§ **Dataset entries**
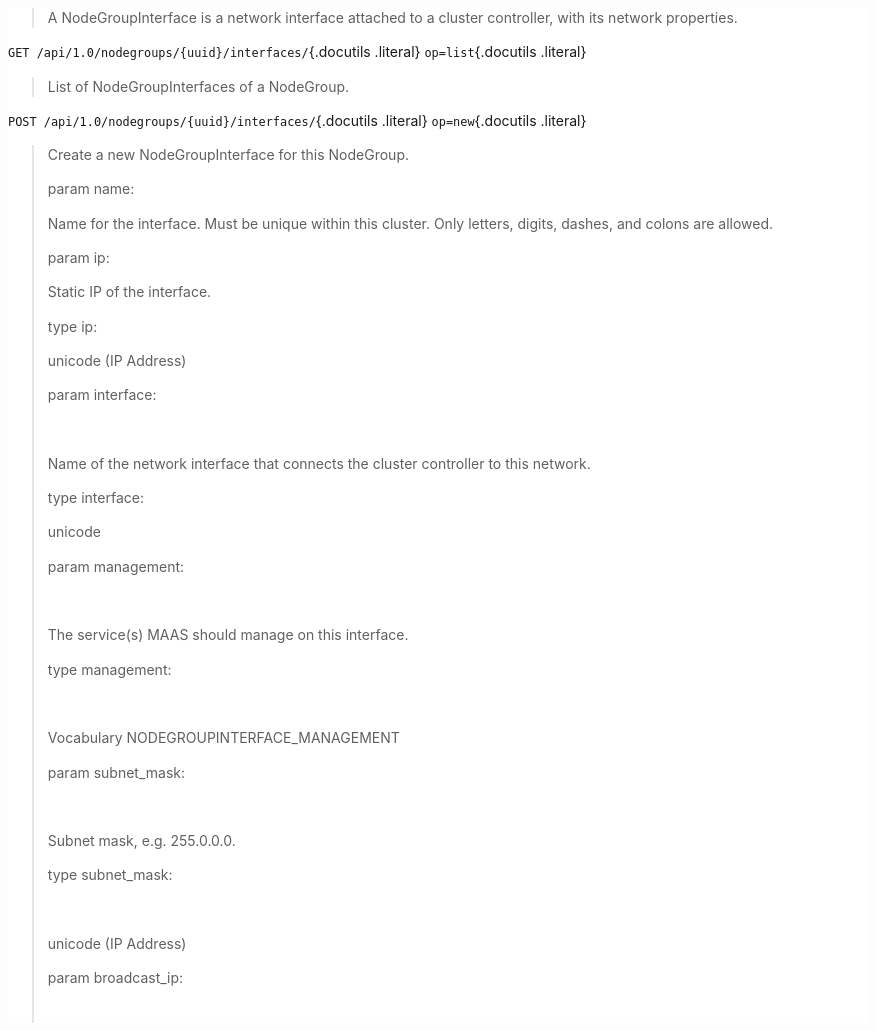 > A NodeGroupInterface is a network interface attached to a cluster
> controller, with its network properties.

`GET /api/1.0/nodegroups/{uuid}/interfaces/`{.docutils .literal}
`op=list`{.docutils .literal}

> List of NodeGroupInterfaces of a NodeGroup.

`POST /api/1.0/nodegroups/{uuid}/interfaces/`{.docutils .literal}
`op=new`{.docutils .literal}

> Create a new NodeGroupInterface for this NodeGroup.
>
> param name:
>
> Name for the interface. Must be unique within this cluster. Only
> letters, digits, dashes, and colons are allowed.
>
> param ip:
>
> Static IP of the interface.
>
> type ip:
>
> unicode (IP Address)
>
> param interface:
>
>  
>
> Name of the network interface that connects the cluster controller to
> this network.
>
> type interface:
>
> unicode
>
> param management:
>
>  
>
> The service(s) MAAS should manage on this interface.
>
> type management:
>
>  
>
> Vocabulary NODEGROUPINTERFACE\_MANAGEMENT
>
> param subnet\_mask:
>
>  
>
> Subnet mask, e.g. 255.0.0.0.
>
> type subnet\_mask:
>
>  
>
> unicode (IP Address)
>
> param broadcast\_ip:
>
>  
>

==

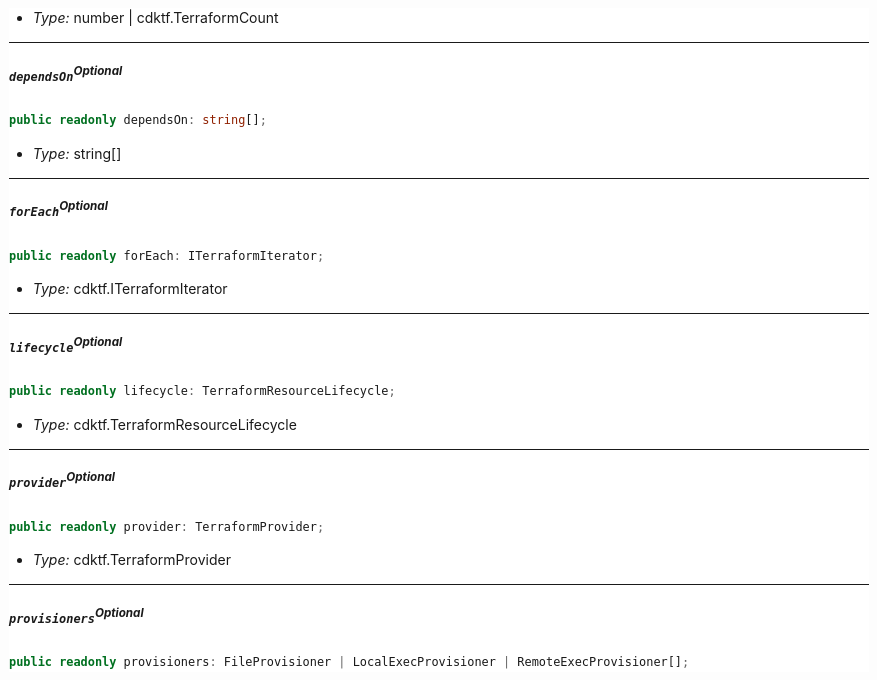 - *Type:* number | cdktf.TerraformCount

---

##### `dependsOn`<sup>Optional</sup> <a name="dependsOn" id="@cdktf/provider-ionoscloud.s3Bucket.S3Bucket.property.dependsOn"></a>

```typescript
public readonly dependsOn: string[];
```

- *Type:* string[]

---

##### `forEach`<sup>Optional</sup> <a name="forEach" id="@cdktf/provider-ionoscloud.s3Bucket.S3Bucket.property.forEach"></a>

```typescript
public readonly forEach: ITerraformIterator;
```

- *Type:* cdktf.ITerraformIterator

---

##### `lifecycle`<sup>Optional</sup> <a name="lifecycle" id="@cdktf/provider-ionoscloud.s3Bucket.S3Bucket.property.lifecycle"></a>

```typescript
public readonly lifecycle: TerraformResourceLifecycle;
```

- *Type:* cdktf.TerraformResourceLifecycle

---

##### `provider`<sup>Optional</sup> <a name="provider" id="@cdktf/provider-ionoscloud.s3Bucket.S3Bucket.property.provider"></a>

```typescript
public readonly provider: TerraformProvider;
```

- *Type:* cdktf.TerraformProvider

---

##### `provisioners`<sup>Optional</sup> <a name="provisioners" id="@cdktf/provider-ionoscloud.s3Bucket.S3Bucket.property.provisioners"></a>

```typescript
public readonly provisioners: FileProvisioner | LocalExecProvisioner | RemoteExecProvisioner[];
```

* * *

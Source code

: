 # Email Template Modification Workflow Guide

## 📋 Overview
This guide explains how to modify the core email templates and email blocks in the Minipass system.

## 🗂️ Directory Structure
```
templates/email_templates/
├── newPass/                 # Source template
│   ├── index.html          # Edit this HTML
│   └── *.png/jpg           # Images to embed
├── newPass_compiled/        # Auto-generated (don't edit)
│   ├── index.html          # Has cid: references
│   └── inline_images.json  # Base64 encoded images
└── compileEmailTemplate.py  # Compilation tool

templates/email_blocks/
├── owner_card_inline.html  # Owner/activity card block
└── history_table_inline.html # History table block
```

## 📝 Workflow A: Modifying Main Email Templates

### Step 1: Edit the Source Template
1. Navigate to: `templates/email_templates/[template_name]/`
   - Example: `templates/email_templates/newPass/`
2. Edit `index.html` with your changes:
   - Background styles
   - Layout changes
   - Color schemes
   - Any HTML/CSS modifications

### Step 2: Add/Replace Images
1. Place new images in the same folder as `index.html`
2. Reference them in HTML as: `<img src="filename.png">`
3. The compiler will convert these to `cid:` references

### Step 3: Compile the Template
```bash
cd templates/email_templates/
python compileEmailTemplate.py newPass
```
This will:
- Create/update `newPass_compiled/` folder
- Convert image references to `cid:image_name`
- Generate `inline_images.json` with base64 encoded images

§ **Problem to work on**
Look through the entries. Copy out each line with "Create" in it.

§ **Exercise answer**
> Create a new NodeGroupInterface for this NodeGroup.
- Create/update `newPass_compiled/` folder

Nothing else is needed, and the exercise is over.